Saab and Damen this month unveiled a design for the replacement of the Royal Netherlands Navy’s (RNLN) ageing Walrus class submarines, with a focus on capabilities for intelligence operations. The core design is based on the A26, currently being developed for the Swedish Navy, and will leverage Saab Kockum’s experience with the Australian Collins class submarines.
‘It is a new boat building on the strength of the Walrus; taping on the experience of the Collins class submarine in Australia and integrating new capabilities developed for the A26,’ a Saab spokesperson told Shephard.’
Emphasising the increasing role that submarine play in intelligence options the new submarine design will house a multi mission portal (MMP).
‘The [MMP] and the large mission bay are improving the working conditions for special forces and therefore improves greatly the scope of missions. The MMP can also be used to launch and recover a range of ROV, AUV and SF vehicles with diameters beyond the size of a standard torpedo tube,’ the spokesperson added.

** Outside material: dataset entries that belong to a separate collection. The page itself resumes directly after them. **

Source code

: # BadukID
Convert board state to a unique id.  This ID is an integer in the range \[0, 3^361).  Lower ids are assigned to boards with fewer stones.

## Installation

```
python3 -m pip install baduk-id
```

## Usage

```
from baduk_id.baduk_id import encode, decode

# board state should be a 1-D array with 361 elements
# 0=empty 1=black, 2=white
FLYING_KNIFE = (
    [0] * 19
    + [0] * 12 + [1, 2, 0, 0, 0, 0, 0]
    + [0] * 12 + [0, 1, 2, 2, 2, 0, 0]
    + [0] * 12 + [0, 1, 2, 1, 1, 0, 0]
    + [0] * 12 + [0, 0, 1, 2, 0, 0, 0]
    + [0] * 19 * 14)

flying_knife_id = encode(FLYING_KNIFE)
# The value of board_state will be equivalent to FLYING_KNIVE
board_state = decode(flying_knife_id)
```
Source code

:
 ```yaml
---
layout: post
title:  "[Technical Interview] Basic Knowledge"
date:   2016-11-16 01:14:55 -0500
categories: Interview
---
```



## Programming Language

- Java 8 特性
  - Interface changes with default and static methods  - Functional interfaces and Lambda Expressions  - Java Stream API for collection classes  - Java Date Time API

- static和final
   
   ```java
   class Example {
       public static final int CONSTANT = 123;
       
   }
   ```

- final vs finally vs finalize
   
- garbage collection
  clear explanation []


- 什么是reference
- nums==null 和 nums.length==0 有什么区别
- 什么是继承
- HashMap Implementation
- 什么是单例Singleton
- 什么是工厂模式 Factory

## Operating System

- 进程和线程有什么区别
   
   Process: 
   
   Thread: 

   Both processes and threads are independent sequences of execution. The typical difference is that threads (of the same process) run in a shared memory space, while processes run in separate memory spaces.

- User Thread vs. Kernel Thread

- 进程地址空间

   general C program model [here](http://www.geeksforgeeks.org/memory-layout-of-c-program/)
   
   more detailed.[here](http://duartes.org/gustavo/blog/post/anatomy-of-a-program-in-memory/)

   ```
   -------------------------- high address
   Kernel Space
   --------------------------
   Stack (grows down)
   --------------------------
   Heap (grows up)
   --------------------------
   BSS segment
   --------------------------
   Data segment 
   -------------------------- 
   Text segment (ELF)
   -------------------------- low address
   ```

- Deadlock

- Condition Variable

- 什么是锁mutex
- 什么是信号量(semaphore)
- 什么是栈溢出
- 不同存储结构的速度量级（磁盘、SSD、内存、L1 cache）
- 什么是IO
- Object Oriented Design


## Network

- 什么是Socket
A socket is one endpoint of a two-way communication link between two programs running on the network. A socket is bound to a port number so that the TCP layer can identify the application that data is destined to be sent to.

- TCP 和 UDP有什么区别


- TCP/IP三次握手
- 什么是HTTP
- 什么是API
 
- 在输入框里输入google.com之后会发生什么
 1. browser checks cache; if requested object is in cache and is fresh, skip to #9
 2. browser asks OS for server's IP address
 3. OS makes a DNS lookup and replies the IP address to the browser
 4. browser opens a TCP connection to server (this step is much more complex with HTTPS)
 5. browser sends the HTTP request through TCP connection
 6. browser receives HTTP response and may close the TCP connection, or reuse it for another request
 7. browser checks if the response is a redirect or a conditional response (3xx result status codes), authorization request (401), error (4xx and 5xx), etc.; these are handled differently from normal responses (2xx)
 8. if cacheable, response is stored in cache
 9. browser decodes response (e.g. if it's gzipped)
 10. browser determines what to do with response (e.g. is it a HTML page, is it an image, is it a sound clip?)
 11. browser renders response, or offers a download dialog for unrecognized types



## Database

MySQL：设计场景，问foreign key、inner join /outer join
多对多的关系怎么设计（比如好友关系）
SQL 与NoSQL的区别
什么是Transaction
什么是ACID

The propulsion system will be diesel electric with a Stirling engine. It is comparable to the propulsion in use on HMS Gotland, a Swedish attack submarine, and A26 according to Saab. The submarine has been designed with the capacity of operating the submarine far away from its home base in all kind of climate and seas in mind. This includes the capacity to sustain a large crew for a long period of time with the relevant supplies and weapons.
‘It is to be fully equipped to sail with a mixed crew,’ said the spokesperson, ‘The full life cycle management and future upgrades are to be accommodated in the Netherlands, working with the Ministry of Defence/Royal Netherlands Navy to sustain operational and industrial capability.’
Saab and Damen announced its teaming to explore future opportunities in the submarine market in 2015, with focus on the replacement of the Walrus-class.